The recession is projected to continue into 2016, due to needed fiscal adjustment, tighter monetary policy to contain inflation and a lack of investor confidence related to political uncertainty. A slow recovery is expected to unfold into 2017 as confidence in macroeconomic policies improves. Unemployment is set to increase further in 2016. Although inflation expectations have come down, the return of inflation to the central bank’s target is likely to be delayed by the recent sharp depreciation of the currency.
The prospects of a rapid improvement of the fiscal balance have deteriorated, which led to Brazil’s sovereign debt being downgraded below investment grade in 2015. Consequently, rebuilding confidence in macroeconomic policies remains the priority even though the recession makes fiscal tightening very difficult. In the medium term, stronger growth will hinge on the success of structural reforms, including a comprehensive reform of indirect taxes, lowering trade barriers and reducing administrative burdens.

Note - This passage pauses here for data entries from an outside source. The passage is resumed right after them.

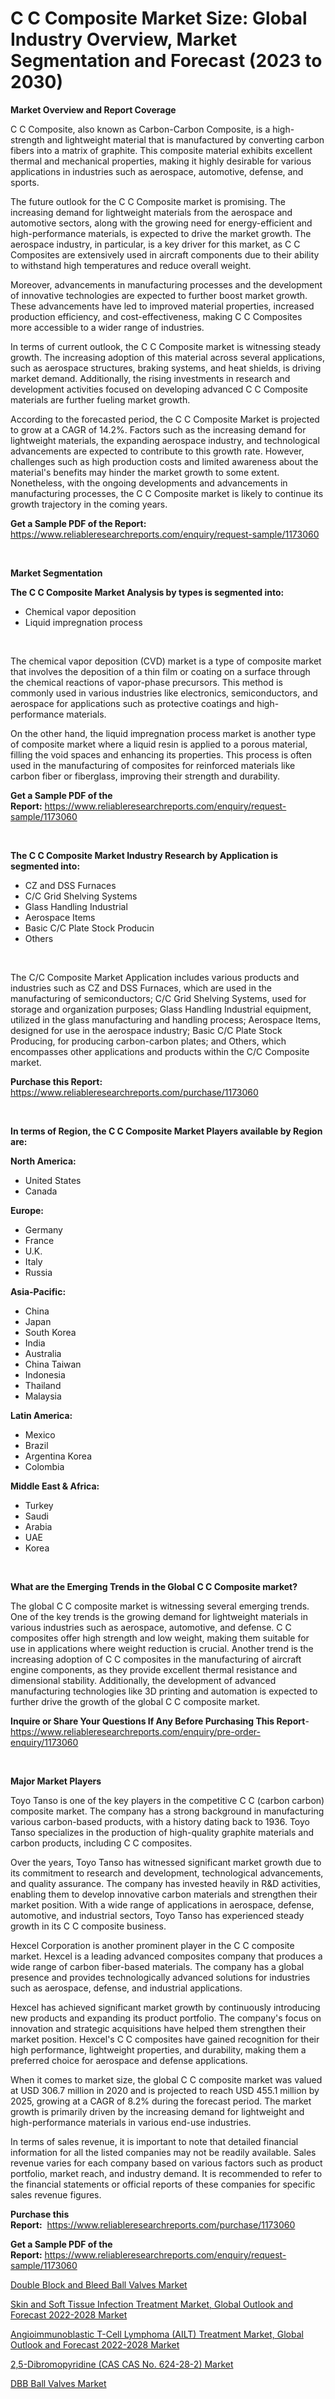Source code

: <p><h1>C C Composite Market Size: Global Industry Overview, Market Segmentation and Forecast (2023 to 2030)</h1></p><p><strong>Market Overview and Report Coverage</strong></p>
<p><p>C C Composite, also known as Carbon-Carbon Composite, is a high-strength and lightweight material that is manufactured by converting carbon fibers into a matrix of graphite. This composite material exhibits excellent thermal and mechanical properties, making it highly desirable for various applications in industries such as aerospace, automotive, defense, and sports.</p><p>The future outlook for the C C Composite market is promising. The increasing demand for lightweight materials from the aerospace and automotive sectors, along with the growing need for energy-efficient and high-performance materials, is expected to drive the market growth. The aerospace industry, in particular, is a key driver for this market, as C C Composites are extensively used in aircraft components due to their ability to withstand high temperatures and reduce overall weight.</p><p>Moreover, advancements in manufacturing processes and the development of innovative technologies are expected to further boost market growth. These advancements have led to improved material properties, increased production efficiency, and cost-effectiveness, making C C Composites more accessible to a wider range of industries.</p><p>In terms of current outlook, the C C Composite market is witnessing steady growth. The increasing adoption of this material across several applications, such as aerospace structures, braking systems, and heat shields, is driving market demand. Additionally, the rising investments in research and development activities focused on developing advanced C C Composite materials are further fueling market growth.</p><p>According to the forecasted period, the C C Composite Market is projected to grow at a CAGR of 14.2%. Factors such as the increasing demand for lightweight materials, the expanding aerospace industry, and technological advancements are expected to contribute to this growth rate. However, challenges such as high production costs and limited awareness about the material's benefits may hinder the market growth to some extent. Nonetheless, with the ongoing developments and advancements in manufacturing processes, the C C Composite market is likely to continue its growth trajectory in the coming years.</p></p>
<p><strong>Get a Sample PDF of the Report:</strong> <a href="https://www.reliableresearchreports.com/enquiry/request-sample/1173060">https://www.reliableresearchreports.com/enquiry/request-sample/1173060</a></p>
<p>&nbsp;</p>
<p><strong>Market Segmentation</strong></p>
<p><strong>The C C Composite Market Analysis by types is segmented into:</strong></p>
<p><ul><li>Chemical vapor deposition</li><li>Liquid impregnation process</li></ul></p>
<p>&nbsp;</p>
<p><p>The chemical vapor deposition (CVD) market is a type of composite market that involves the deposition of a thin film or coating on a surface through the chemical reactions of vapor-phase precursors. This method is commonly used in various industries like electronics, semiconductors, and aerospace for applications such as protective coatings and high-performance materials.</p><p>On the other hand, the liquid impregnation process market is another type of composite market where a liquid resin is applied to a porous material, filling the void spaces and enhancing its properties. This process is often used in the manufacturing of composites for reinforced materials like carbon fiber or fiberglass, improving their strength and durability.</p></p>
<p><strong>Get a Sample PDF of the Report:</strong>&nbsp;<a href="https://www.reliableresearchreports.com/enquiry/request-sample/1173060">https://www.reliableresearchreports.com/enquiry/request-sample/1173060</a></p>
<p>&nbsp;</p>
<p><strong>The C C Composite Market Industry Research by Application is segmented into:</strong></p>
<p><ul><li>CZ and DSS Furnaces</li><li>C/C Grid Shelving Systems</li><li>Glass Handling Industrial</li><li>Aerospace Items</li><li>Basic C/C Plate Stock Producin</li><li>Others</li></ul></p>
<p>&nbsp;</p>
<p><p>The C/C Composite Market Application includes various products and industries such as CZ and DSS Furnaces, which are used in the manufacturing of semiconductors; C/C Grid Shelving Systems, used for storage and organization purposes; Glass Handling Industrial equipment, utilized in the glass manufacturing and handling process; Aerospace Items, designed for use in the aerospace industry; Basic C/C Plate Stock Producing, for producing carbon-carbon plates; and Others, which encompasses other applications and products within the C/C Composite market.</p></p>
<p><strong>Purchase this Report:</strong>&nbsp; <a href="https://www.reliableresearchreports.com/purchase/1173060">https://www.reliableresearchreports.com/purchase/1173060</a></p>
<p>&nbsp;</p>
<p><strong>In terms of Region, the C C Composite Market Players available by Region are:</strong></p>
<p>
    <p> <strong> North America: </strong>
        <ul>
            <li>United States</li>
            <li>Canada</li>
        </ul>
        </p> 
    <p> <strong> Europe: </strong>
        <ul>
            <li>Germany</li>
            <li>France</li>
            <li>U.K.</li>
            <li>Italy</li>
            <li>Russia</li>
        </ul>
        </p> 
    <p> <strong> Asia-Pacific: </strong>
        <ul>
            <li>China</li>
            <li>Japan</li>
            <li>South Korea</li>
            <li>India</li>
            <li>Australia</li>
            <li>China Taiwan</li>
            <li>Indonesia</li>
            <li>Thailand</li>
            <li>Malaysia</li>
        </ul>
        </p> 
    <p> <strong> Latin America: </strong>
        <ul>
            <li>Mexico</li>
            <li>Brazil</li>
            <li>Argentina Korea</li>
            <li>Colombia</li>
        </ul>
        </p> 
    <p> <strong> Middle East & Africa: </strong>
        <ul>
            <li>Turkey</li>
            <li>Saudi</li>
            <li>Arabia</li>
            <li>UAE</li>
            <li>Korea</li>
        </ul>
    </p>
    </p>
<p>&nbsp;</p>
<p><strong>What are the Emerging Trends in the Global C C Composite market?</strong></p>
<p><p>The global C C composite market is witnessing several emerging trends. One of the key trends is the growing demand for lightweight materials in various industries such as aerospace, automotive, and defense. C C composites offer high strength and low weight, making them suitable for use in applications where weight reduction is crucial. Another trend is the increasing adoption of C C composites in the manufacturing of aircraft engine components, as they provide excellent thermal resistance and dimensional stability. Additionally, the development of advanced manufacturing technologies like 3D printing and automation is expected to further drive the growth of the global C C composite market.</p></p>
<p><strong>Inquire or Share Your Questions If Any Before Purchasing This Report</strong>- <a href="https://www.reliableresearchreports.com/enquiry/pre-order-enquiry/1173060">https://www.reliableresearchreports.com/enquiry/pre-order-enquiry/1173060</a></p>
<p>&nbsp;</p>
<p><strong>Major Market Players</strong></p>
<p><p>Toyo Tanso is one of the key players in the competitive C C (carbon carbon) composite market. The company has a strong background in manufacturing various carbon-based products, with a history dating back to 1936. Toyo Tanso specializes in the production of high-quality graphite materials and carbon products, including C C composites.</p><p>Over the years, Toyo Tanso has witnessed significant market growth due to its commitment to research and development, technological advancements, and quality assurance. The company has invested heavily in R&D activities, enabling them to develop innovative carbon materials and strengthen their market position. With a wide range of applications in aerospace, defense, automotive, and industrial sectors, Toyo Tanso has experienced steady growth in its C C composite business.</p><p>Hexcel Corporation is another prominent player in the C C composite market. Hexcel is a leading advanced composites company that produces a wide range of carbon fiber-based materials. The company has a global presence and provides technologically advanced solutions for industries such as aerospace, defense, and industrial applications.</p><p>Hexcel has achieved significant market growth by continuously introducing new products and expanding its product portfolio. The company's focus on innovation and strategic acquisitions have helped them strengthen their market position. Hexcel's C C composites have gained recognition for their high performance, lightweight properties, and durability, making them a preferred choice for aerospace and defense applications.</p><p>When it comes to market size, the global C C composite market was valued at USD 306.7 million in 2020 and is projected to reach USD 455.1 million by 2025, growing at a CAGR of 8.2% during the forecast period. The market growth is primarily driven by the increasing demand for lightweight and high-performance materials in various end-use industries.</p><p>In terms of sales revenue, it is important to note that detailed financial information for all the listed companies may not be readily available. Sales revenue varies for each company based on various factors such as product portfolio, market reach, and industry demand. It is recommended to refer to the financial statements or official reports of these companies for specific sales revenue figures.</p></p>
<p><strong>Purchase this Report:</strong>&nbsp;&nbsp;<a href="https://www.reliableresearchreports.com/purchase/1173060">https://www.reliableresearchreports.com/purchase/1173060</a></p>
<p></p>
<p><strong>Get a Sample PDF of the Report:</strong>&nbsp;<a href="https://www.reliableresearchreports.com/enquiry/request-sample/1173060">https://www.reliableresearchreports.com/enquiry/request-sample/1173060</a></p>
<p><p><a href="https://www.linkedin.com/pulse/double-block-bleed-ball-valves-market-size-2023-2030-global/">Double Block and Bleed Ball Valves Market</a></p><p><a href="https://medium.com/@lauryframi644/skin-and-soft-tissue-infection-treatment-market-global-outlook-and-forecast-2022-2028-market-accc0c4cde7a">Skin and Soft Tissue Infection Treatment Market, Global Outlook and Forecast 2022-2028 Market</a></p><p><a href="https://medium.com/@mikeflatley6362/angioimmunoblastic-t-cell-lymphoma-ailt-treatment-market-global-outlook-and-forecast-2022-2028-72f0a3db4ad5">Angioimmunoblastic T-Cell Lymphoma (AILT) Treatment Market, Global Outlook and Forecast 2022-2028 Market</a></p><p><a href="https://github.com/Paul14Anderson63/Market-Research-Report-List-1/blob/main/25-dibromopyridine-cas-cas-no-624-28-2-market.md">2,5-Dibromopyridine (CAS CAS No. 624-28-2) Market</a></p><p><a href="https://www.linkedin.com/pulse/dbb-ball-valves-market-challenges-opportunities-growth/">DBB Ball Valves Market</a></p></p>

Brazil has made remarkable progress in reducing greenhouse gas emissions. Declining deforestation rates have been driving this success, while emissions from agriculture and energy, including energy used for transportation, are still rising. Efforts to reduce deforestation should continue, including better monitoring, stricter law enforcement and incentive-based measures. While petrol and diesel taxes have risen recently, they are still below international averages and could be raised further.